■ **THE PROBLEM**: Where a line of the records contains the word "nicht", show that line.

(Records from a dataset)
>>>
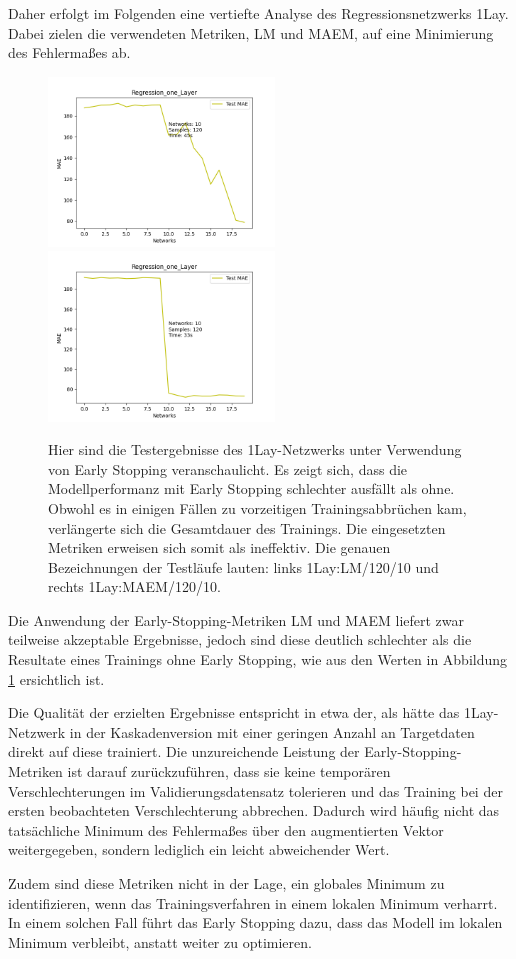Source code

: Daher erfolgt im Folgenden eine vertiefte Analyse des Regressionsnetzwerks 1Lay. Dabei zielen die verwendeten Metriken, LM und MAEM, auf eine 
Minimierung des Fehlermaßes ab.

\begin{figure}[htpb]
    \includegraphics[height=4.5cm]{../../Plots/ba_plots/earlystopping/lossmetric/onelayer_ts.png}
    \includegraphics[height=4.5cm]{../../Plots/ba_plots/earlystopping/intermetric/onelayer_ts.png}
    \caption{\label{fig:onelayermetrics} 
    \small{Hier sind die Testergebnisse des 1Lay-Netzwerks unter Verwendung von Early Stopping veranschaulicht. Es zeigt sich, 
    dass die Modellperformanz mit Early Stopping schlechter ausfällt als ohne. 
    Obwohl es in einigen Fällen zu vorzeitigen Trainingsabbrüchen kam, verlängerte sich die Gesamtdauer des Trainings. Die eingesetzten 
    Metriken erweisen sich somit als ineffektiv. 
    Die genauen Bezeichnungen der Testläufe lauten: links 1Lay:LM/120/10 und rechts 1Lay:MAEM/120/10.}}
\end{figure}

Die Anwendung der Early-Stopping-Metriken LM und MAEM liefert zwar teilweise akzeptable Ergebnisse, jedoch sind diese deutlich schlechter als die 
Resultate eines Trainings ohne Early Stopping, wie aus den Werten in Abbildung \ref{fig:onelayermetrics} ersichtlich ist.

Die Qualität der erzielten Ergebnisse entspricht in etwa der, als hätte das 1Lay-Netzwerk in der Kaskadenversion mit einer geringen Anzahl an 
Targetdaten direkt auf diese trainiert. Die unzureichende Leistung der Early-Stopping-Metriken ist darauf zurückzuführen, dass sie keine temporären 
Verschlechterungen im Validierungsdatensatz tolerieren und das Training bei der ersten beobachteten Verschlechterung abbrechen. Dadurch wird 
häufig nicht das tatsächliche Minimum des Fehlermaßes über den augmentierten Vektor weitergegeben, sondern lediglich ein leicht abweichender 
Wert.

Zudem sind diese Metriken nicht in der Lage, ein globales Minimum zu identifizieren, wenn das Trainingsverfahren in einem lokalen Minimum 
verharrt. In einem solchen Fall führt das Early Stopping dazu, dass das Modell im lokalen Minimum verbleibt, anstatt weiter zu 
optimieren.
<<<
>>>
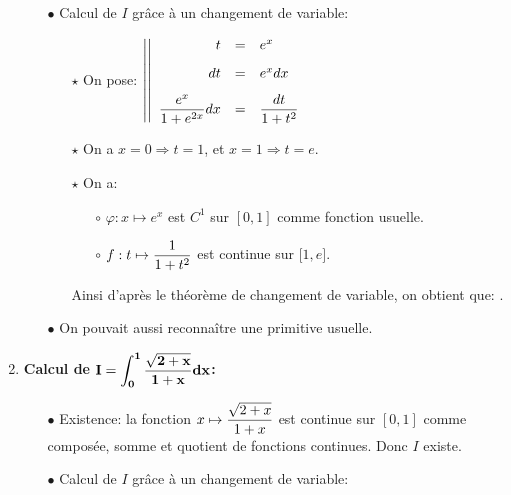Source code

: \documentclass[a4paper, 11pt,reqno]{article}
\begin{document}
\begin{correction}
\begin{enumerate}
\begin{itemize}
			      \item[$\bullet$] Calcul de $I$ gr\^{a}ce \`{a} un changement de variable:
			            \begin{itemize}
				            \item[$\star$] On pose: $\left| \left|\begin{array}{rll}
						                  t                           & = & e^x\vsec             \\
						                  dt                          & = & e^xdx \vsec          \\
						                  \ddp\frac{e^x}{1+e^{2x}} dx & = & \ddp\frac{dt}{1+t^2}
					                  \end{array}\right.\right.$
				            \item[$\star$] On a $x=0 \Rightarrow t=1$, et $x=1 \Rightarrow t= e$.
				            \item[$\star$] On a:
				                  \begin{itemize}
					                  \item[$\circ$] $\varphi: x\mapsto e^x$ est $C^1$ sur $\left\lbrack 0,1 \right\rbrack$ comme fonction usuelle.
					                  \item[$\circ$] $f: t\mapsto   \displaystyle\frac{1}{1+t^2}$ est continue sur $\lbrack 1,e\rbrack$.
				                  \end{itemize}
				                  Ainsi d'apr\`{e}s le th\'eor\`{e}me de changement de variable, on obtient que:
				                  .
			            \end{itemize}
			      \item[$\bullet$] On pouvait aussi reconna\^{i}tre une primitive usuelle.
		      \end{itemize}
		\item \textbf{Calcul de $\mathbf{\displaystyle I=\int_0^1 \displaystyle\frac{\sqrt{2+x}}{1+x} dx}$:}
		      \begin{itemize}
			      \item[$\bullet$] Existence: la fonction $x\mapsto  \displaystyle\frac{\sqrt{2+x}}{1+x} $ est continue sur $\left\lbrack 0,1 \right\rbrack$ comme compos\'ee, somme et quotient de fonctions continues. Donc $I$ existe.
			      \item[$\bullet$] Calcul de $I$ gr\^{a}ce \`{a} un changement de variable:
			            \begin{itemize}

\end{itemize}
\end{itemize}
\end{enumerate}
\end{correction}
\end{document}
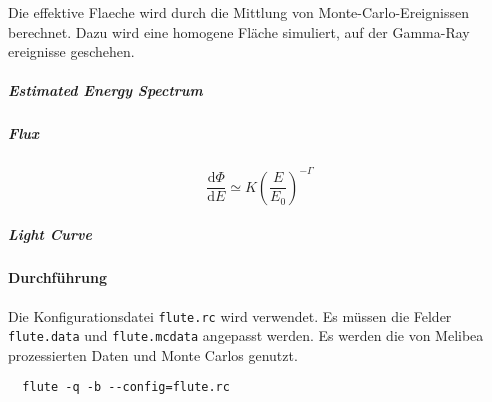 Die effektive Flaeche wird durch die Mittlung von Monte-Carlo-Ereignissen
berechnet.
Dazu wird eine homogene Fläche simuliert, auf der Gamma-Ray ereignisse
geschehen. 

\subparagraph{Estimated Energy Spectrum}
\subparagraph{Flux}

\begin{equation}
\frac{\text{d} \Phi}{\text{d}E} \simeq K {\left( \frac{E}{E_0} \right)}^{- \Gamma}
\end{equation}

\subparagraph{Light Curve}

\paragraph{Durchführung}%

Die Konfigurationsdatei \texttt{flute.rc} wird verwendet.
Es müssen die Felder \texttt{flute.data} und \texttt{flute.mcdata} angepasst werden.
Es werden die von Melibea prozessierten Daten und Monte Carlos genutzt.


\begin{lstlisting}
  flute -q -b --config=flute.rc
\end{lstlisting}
<<<
■ **SOLUTION FOR THIS EXERCISE**:
häufig nicht das tatsächliche Minimum des Fehlermaßes über den augmentierten Vektor weitergegeben, sondern lediglich ein leicht abweichender 
Zudem sind diese Metriken nicht in der Lage, ein globales Minimum zu identifizieren, wenn das Trainingsverfahren in einem lokalen Minimum 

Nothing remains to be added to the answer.